The promise of “big data” is the customization not just of advertising but of all content, tailored for specific users.
That’s not quite the reality. The reality is, publishers still struggle with the most basic aspects of customizing content to the individual reader. A personalized site can lead to a better experience and more repeat visits, but gaps in data, a shortage of skills and cultural barriers make it hard for many publishers to break out of the one-size-fits-all model. That’s why on nearly all publisher sites you visit, your experience won’t feel personalized.
At a morning-long event hosted by the NYC Media Lab Thursday, reps from publishers, analytics firms and content recommendation engines discussed the issues facing publishers as they try to achieve personalization. Here’s what we learned.
You have to know what to measure.
Knowing what to recommend to readers starts with knowing what’s relevant to them, but extracting meaning from publisher data is a big job. At Bloomberg LP, the job is made all the harder by the fact that in addition to the articles its 2,500 reporters produce, the publisher aggregates 1.2 million stories a day from outside sources, said Gary Kazantsev, manager of R&D Machine Learning at Bloomberg. “Unfortunately, we are sort of victims of our success,” he said.
Demographics alone don’t tell the whole story, said Yahoo research director Alejandro Jaimes, who pointed out that behavior can cut across age groups. “You can be 60 and behave like a 20-year-old,” he said. Yahoo built a dashboard to figure out people’s consumption patterns. It saw that video viewing goes down as the week progresses and that the topics that are most popular change by day. Findings like that need to inform a recommendation strategy, he said.
Sometimes, not enough data is the problem.
Rick McFarland, vp of corporate data services at Hearst Corp., said cross-device usage makes it hard to know the consumer you’re trying to personalize the news to. “If I’m reading Elle on the smartphone and I switch to a computer, it’s really difficult to connect the dots.
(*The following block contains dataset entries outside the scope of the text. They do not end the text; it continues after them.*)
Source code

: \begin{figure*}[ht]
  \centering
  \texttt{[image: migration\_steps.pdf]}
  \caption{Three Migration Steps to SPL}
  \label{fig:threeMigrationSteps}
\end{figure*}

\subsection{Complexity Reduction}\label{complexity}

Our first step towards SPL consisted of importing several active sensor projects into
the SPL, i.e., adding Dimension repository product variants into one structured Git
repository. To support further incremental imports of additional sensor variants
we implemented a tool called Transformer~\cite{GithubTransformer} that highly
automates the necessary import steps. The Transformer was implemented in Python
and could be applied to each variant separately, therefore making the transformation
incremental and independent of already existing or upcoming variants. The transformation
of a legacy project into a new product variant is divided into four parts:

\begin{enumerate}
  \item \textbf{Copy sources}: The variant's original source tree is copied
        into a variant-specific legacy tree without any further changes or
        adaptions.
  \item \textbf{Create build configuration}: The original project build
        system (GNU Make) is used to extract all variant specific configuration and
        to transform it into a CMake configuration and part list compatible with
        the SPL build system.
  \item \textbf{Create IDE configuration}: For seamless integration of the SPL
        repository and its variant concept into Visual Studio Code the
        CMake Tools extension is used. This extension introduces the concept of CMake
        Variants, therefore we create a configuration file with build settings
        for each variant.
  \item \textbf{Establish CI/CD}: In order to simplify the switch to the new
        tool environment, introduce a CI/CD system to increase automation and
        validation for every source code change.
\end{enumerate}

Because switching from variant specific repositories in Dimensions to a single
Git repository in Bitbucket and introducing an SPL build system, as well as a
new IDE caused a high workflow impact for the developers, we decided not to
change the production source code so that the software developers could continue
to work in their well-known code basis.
Knowing the customer is Step One. That’s the real challenge.” Another way to personalize is by asking people to enter their preferences, but people, well, lie. “We saw this with Netflix: People will say they love foreign films, and then they watch ‘Hot Tub Time Machine,’” said Ian White, CTO and co-founder of Sailthru.
Don’t replace the humans.
Content-recommendation engines like Outbrain and Taboola help publishers generate more traffic by serving articles to readers based on their browsing history. They’ve become a common personalization tactic, but even their biggest proponents say there’s still a role for human judgment. “Great content made by great creators will always outperform,” said White of Sailthru. “But when it comes to distribution, algorithms will crush humans. But an editor can have a part.”
Such engines have come under fire for junking up publishers’ sites with clickbait-y headlines or ads from marketers that pay to play in the widget. Sachin Kamdar, CEO of Parse.ly, an analytics firm, also warned of the ubiquity of such content-recommendation engines. “Are we going to end up with recommendation blindness, as we do on the ad side?” he asked.
The culture has to embrace data.
Hiring data scientists is one thing. But sometimes they butt up against traditional publishing house cultures and ways of operating. “You can’t just come to a new planet and say, ‘Here’s a warp drive,’” said McFarland of Hearst. “I have a big tool belt, but Hearst is a 125-year-old publisher. You can’t just come in and say, ‘Here you go, let’s just make it work.’”
The New York Times has found it helpful to embed engineers in the newsroom, said chief data scientist Chris Wiggins. At Hearst, McFarland promotes his work by holding monthly meetings for Hearst employees who are interested in data and technology. “The key is maintaining the level of curiosity that gets people to keep playing with the warp drive,” he said.
Scale or personalization?
The question facing publishers is, should they focus on personalization at the expense of chasing scale when digital publishing economics favor big audiences? As advertising takes the form of content, there’s opportunity to personalize native ad recommendations to readers, said Josef Pfieffer, senior director of product & business development at Gravity, a Web personalization company. But you need a big enough audience to make that work, he said.
But as consumer behavior shifts to smaller screens, there’s less chance to target using reach and frequency. That puts the burden on the publisher to be more relevant, which will drive more personalization, said Ray Velez, CTO of digital ad agency Razorfish.